Piumini di alta gamma venduti in 250 negozi in Italia, 800 in Giappone, 1.200 nel resto del mondo. Duvetica, base a Mogliano Veneto e 32 milioni di fatturato, ha portato a casa una vittoria che può servire anche a molte altre aziende italiane. Il contenzioso era nato dopo il tentativo di registrazione di un marchio simile – Dovotika – in territorio cinese. Come se ne sono accorti? Grazie ad una “ricerca di sorveglianza”.
«Quando si registra un marchio – spiega Davide Petraz dello studio GLP, sedi a Milano, Udine, Perugia e Zurigo, che ha seguito il caso – ai può limitarsi al deposito oppure monitorare, per aree territoriali o anche ovunque, eventuali tentativi di imitazione o di vendita di falsi su Internet».
La sentenza ottenuta da Duvetica può dare «maggiori certezze al Made in Italy per due motivi», spiega Petraz. Il primo è che rende palese un cambiamento di mentalità: «A mano a mano che le aziende cinesi si strutturano e investono su marchi propri, come nel caso dei primi cellulari diffusi sul mercato, cresce anche la loro esigenza di tutela e protezione. Un fattore che per le realtà italiane può fare la differenza».
Non solo: anche il sistema delle sottoclassi di prodotto, una possibile via di fuga davanti alle contestazioni, è stato superato dalla decisione del Trab (Trademark adjudication and review board) che ha ritenuto i marchi identici, simili e affini nonostante il cavillo. Petraz lo spiega con parole semplici: «In Italia, per fare un esempio, viene depositato un tipo di suola per calzature.

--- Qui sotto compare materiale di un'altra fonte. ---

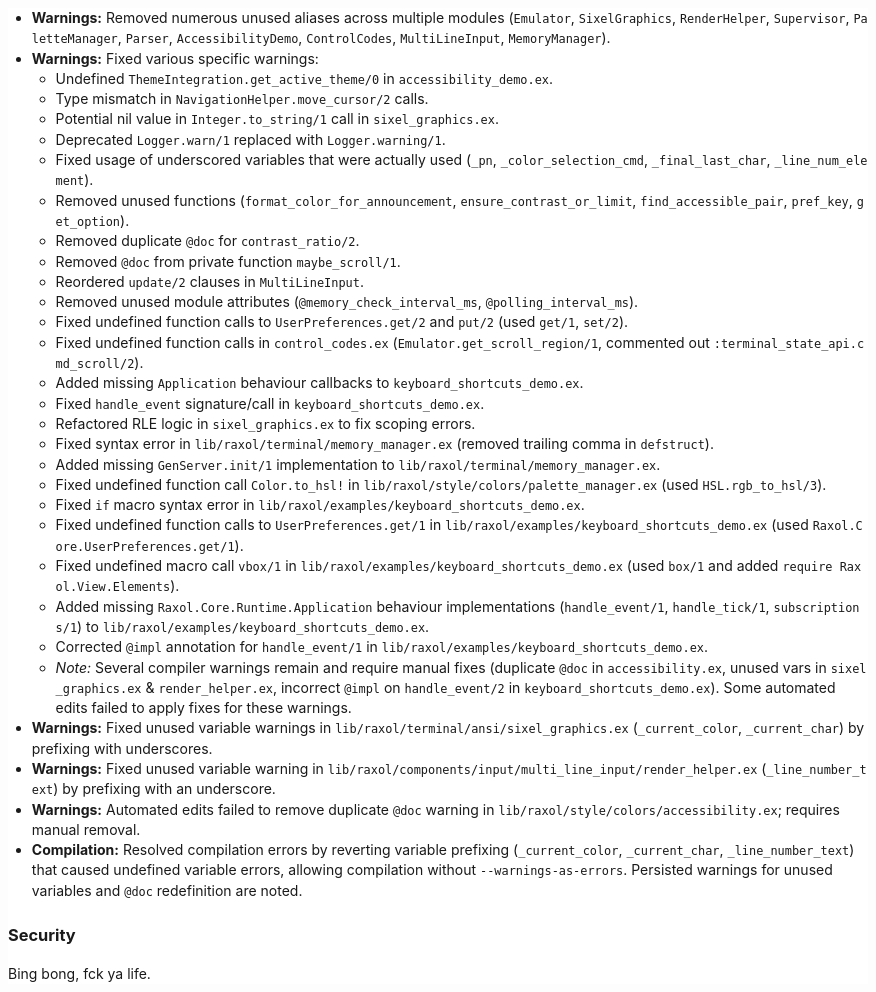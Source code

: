 - **Warnings:** Removed numerous unused aliases across multiple modules (`Emulator`, `SixelGraphics`, `RenderHelper`, `Supervisor`, `PaletteManager`, `Parser`, `AccessibilityDemo`, `ControlCodes`, `MultiLineInput`, `MemoryManager`).
- **Warnings:** Fixed various specific warnings:
  - Undefined `ThemeIntegration.get_active_theme/0` in `accessibility_demo.ex`.
  - Type mismatch in `NavigationHelper.move_cursor/2` calls.
  - Potential nil value in `Integer.to_string/1` call in `sixel_graphics.ex`.
  - Deprecated `Logger.warn/1` replaced with `Logger.warning/1`.
  - Fixed usage of underscored variables that were actually used (`_pn`, `_color_selection_cmd`, `_final_last_char`, `_line_num_element`).
  - Removed unused functions (`format_color_for_announcement`, `ensure_contrast_or_limit`, `find_accessible_pair`, `pref_key`, `get_option`).
  - Removed duplicate `@doc` for `contrast_ratio/2`.
  - Removed `@doc` from private function `maybe_scroll/1`.
  - Reordered `update/2` clauses in `MultiLineInput`.
  - Removed unused module attributes (`@memory_check_interval_ms`, `@polling_interval_ms`).
  - Fixed undefined function calls to `UserPreferences.get/2` and `put/2` (used `get/1`, `set/2`).
  - Fixed undefined function calls in `control_codes.ex` (`Emulator.get_scroll_region/1`, commented out `:terminal_state_api.cmd_scroll/2`).
  - Added missing `Application` behaviour callbacks to `keyboard_shortcuts_demo.ex`.
  - Fixed `handle_event` signature/call in `keyboard_shortcuts_demo.ex`.
  - Refactored RLE logic in `sixel_graphics.ex` to fix scoping errors.
  - Fixed syntax error in `lib/raxol/terminal/memory_manager.ex` (removed trailing comma in `defstruct`).
  - Added missing `GenServer.init/1` implementation to `lib/raxol/terminal/memory_manager.ex`.
  - Fixed undefined function call `Color.to_hsl!` in `lib/raxol/style/colors/palette_manager.ex` (used `HSL.rgb_to_hsl/3`).
  - Fixed `if` macro syntax error in `lib/raxol/examples/keyboard_shortcuts_demo.ex`.
  - Fixed undefined function calls to `UserPreferences.get/1` in `lib/raxol/examples/keyboard_shortcuts_demo.ex` (used `Raxol.Core.UserPreferences.get/1`).
  - Fixed undefined macro call `vbox/1` in `lib/raxol/examples/keyboard_shortcuts_demo.ex` (used `box/1` and added `require Raxol.View.Elements`).
  - Added missing `Raxol.Core.Runtime.Application` behaviour implementations (`handle_event/1`, `handle_tick/1`, `subscriptions/1`) to `lib/raxol/examples/keyboard_shortcuts_demo.ex`.
  - Corrected `@impl` annotation for `handle_event/1` in `lib/raxol/examples/keyboard_shortcuts_demo.ex`.
  - _Note:_ Several compiler warnings remain and require manual fixes (duplicate `@doc` in `accessibility.ex`, unused vars in `sixel_graphics.ex` & `render_helper.ex`, incorrect `@impl` on `handle_event/2` in `keyboard_shortcuts_demo.ex`). Some automated edits failed to apply fixes for these warnings.
- **Warnings:** Fixed unused variable warnings in `lib/raxol/terminal/ansi/sixel_graphics.ex` (`_current_color`, `_current_char`) by prefixing with underscores.
- **Warnings:** Fixed unused variable warning in `lib/raxol/components/input/multi_line_input/render_helper.ex` (`_line_number_text`) by prefixing with an underscore.
- **Warnings:** Automated edits failed to remove duplicate `@doc` warning in `lib/raxol/style/colors/accessibility.ex`; requires manual removal.
- **Compilation:** Resolved compilation errors by reverting variable prefixing (`_current_color`, `_current_char`, `_line_number_text`) that caused undefined variable errors, allowing compilation without `--warnings-as-errors`. Persisted warnings for unused variables and `@doc` redefinition are noted.

### Security

Bing bong, fck ya life.
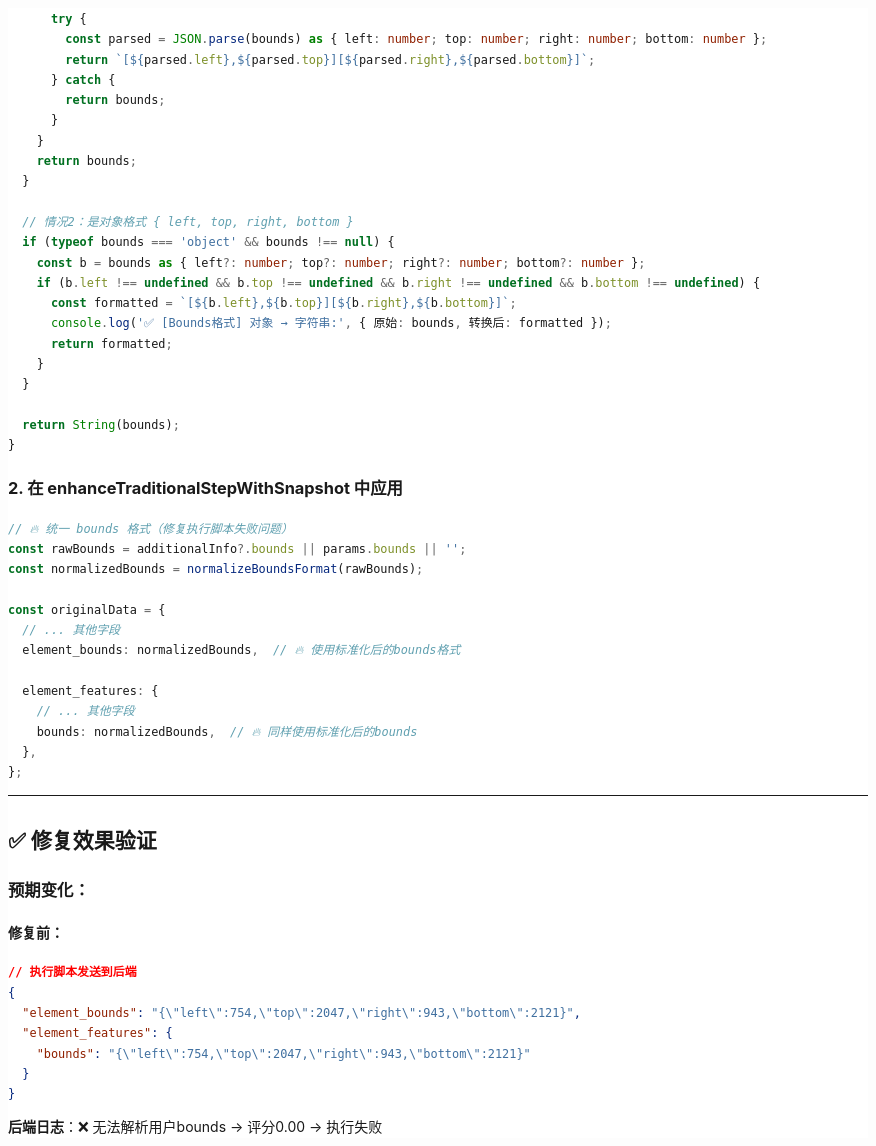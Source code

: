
 ```typescript
      try {
        const parsed = JSON.parse(bounds) as { left: number; top: number; right: number; bottom: number };
        return `[${parsed.left},${parsed.top}][${parsed.right},${parsed.bottom}]`;
      } catch {
        return bounds;
      }
    }
    return bounds;
  }
  
  // 情况2：是对象格式 { left, top, right, bottom }
  if (typeof bounds === 'object' && bounds !== null) {
    const b = bounds as { left?: number; top?: number; right?: number; bottom?: number };
    if (b.left !== undefined && b.top !== undefined && b.right !== undefined && b.bottom !== undefined) {
      const formatted = `[${b.left},${b.top}][${b.right},${b.bottom}]`;
      console.log('✅ [Bounds格式] 对象 → 字符串:', { 原始: bounds, 转换后: formatted });
      return formatted;
    }
  }
  
  return String(bounds);
}
```

### **2. 在 enhanceTraditionalStepWithSnapshot 中应用**

```typescript
// 🔥 统一 bounds 格式（修复执行脚本失败问题）
const rawBounds = additionalInfo?.bounds || params.bounds || '';
const normalizedBounds = normalizeBoundsFormat(rawBounds);

const originalData = {
  // ... 其他字段
  element_bounds: normalizedBounds,  // 🔥 使用标准化后的bounds格式
  
  element_features: {
    // ... 其他字段
    bounds: normalizedBounds,  // 🔥 同样使用标准化后的bounds
  },
};
```

---

## ✅ 修复效果验证

### **预期变化**：

#### 修复前：
```json
// 执行脚本发送到后端
{
  "element_bounds": "{\"left\":754,\"top\":2047,\"right\":943,\"bottom\":2121}",
  "element_features": {
    "bounds": "{\"left\":754,\"top\":2047,\"right\":943,\"bottom\":2121}"
  }
}
```
**后端日志**：❌ 无法解析用户bounds → 评分0.00 → 执行失败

In Cina scarpe e ciabatte appartengono a categorie differenti, le cosiddette sottoclassi: in teoria la protezione per una non si estende all’altra classe». I piumini Dovotika erano appunto in una diversa sottoclasse, ma è stata valutata ed ha prevalso la somiglianza dal punto di vista visivo e fonetico dei due marchi: «Il dato considerevole è che non parliamo di un marchio massivo come Coca Cola, ma di nicchia; ebbene, il giudizio ha riguardato la sua scrittura in termini occidentali, e non nell’alfabeto cinese. Non era affatto scontato», sottolinea Petraz.
Quanto tempo ci è voluto per portare a casa questo risultato? Circa un anno e mezzo. Quanto ai costi, «è chiaro che non stiamo parlando di aziende che vendono un migliaio di euro di merce all’anno – osserva Petraz – Ma quando c’è un marchio che produce un reddito e che si sta affermando, allora proteggerlo è un investimento ancora più che una spesa». Un ultimo suggerimento: «La logica deve essere continuativa: inutile mettere l’allarme a casa e poi per dieci anni disinteressarsene, magari senza cambiare le pile. Anche la protezione del marchio va seguita, aggiornata quando serve, per essere efficace».